All lines from the one that mentions "- Data Transfer" through the last of the entries below must be copied exactly, with both ends kept.

START Extracted records

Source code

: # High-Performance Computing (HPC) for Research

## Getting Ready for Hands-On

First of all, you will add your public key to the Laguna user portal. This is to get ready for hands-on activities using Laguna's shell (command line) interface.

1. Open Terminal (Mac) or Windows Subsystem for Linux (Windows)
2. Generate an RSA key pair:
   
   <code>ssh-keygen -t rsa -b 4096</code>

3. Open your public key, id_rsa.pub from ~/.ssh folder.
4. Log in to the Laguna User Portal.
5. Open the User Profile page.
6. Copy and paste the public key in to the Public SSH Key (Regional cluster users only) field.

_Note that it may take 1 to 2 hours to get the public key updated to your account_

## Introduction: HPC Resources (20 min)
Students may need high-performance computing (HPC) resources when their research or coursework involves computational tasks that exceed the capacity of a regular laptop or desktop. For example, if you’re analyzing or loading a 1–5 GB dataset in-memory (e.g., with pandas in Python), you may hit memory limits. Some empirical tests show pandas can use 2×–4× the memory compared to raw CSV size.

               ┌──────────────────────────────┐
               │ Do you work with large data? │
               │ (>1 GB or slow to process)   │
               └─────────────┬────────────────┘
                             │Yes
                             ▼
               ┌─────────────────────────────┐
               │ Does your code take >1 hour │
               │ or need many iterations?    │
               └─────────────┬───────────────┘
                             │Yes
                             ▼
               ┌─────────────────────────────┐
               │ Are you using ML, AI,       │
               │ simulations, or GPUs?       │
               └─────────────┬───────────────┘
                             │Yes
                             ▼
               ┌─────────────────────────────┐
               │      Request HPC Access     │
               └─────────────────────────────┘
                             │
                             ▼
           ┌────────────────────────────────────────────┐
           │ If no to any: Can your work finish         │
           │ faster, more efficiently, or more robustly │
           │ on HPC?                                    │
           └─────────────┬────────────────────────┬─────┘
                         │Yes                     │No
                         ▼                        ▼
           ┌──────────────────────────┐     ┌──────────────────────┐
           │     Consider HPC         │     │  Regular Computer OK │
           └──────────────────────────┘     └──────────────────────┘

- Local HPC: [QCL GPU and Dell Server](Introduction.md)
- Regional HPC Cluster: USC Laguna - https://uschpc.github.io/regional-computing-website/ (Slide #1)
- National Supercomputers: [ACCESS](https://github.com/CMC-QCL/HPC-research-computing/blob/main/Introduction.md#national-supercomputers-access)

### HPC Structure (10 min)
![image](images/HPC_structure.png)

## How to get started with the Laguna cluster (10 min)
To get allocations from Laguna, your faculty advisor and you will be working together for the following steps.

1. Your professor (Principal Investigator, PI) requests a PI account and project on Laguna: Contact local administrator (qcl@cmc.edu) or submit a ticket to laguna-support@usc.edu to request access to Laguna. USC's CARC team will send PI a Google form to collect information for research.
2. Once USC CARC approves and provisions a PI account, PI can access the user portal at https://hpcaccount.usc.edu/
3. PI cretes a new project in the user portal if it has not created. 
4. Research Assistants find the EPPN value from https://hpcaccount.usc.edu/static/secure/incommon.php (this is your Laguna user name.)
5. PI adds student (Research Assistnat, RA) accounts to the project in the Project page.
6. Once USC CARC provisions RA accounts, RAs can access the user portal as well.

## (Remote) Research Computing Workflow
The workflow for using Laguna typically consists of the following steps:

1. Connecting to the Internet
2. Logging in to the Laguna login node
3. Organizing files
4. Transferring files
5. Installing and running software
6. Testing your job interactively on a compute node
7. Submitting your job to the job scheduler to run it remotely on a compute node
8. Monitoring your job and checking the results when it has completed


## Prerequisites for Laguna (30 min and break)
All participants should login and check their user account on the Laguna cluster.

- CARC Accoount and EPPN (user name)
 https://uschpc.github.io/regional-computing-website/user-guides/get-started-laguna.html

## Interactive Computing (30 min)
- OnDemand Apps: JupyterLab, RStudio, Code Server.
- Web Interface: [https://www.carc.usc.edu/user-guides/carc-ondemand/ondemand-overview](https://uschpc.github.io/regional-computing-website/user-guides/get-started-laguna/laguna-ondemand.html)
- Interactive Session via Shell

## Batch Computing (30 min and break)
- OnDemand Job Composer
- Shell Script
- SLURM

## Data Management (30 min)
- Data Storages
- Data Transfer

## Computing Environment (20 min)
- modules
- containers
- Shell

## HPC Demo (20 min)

END Extracted records

Written reply ▸
- Data Transfer

## Computing Environment (20 min)
- modules
- containers
- Shell

## HPC Demo (20 min)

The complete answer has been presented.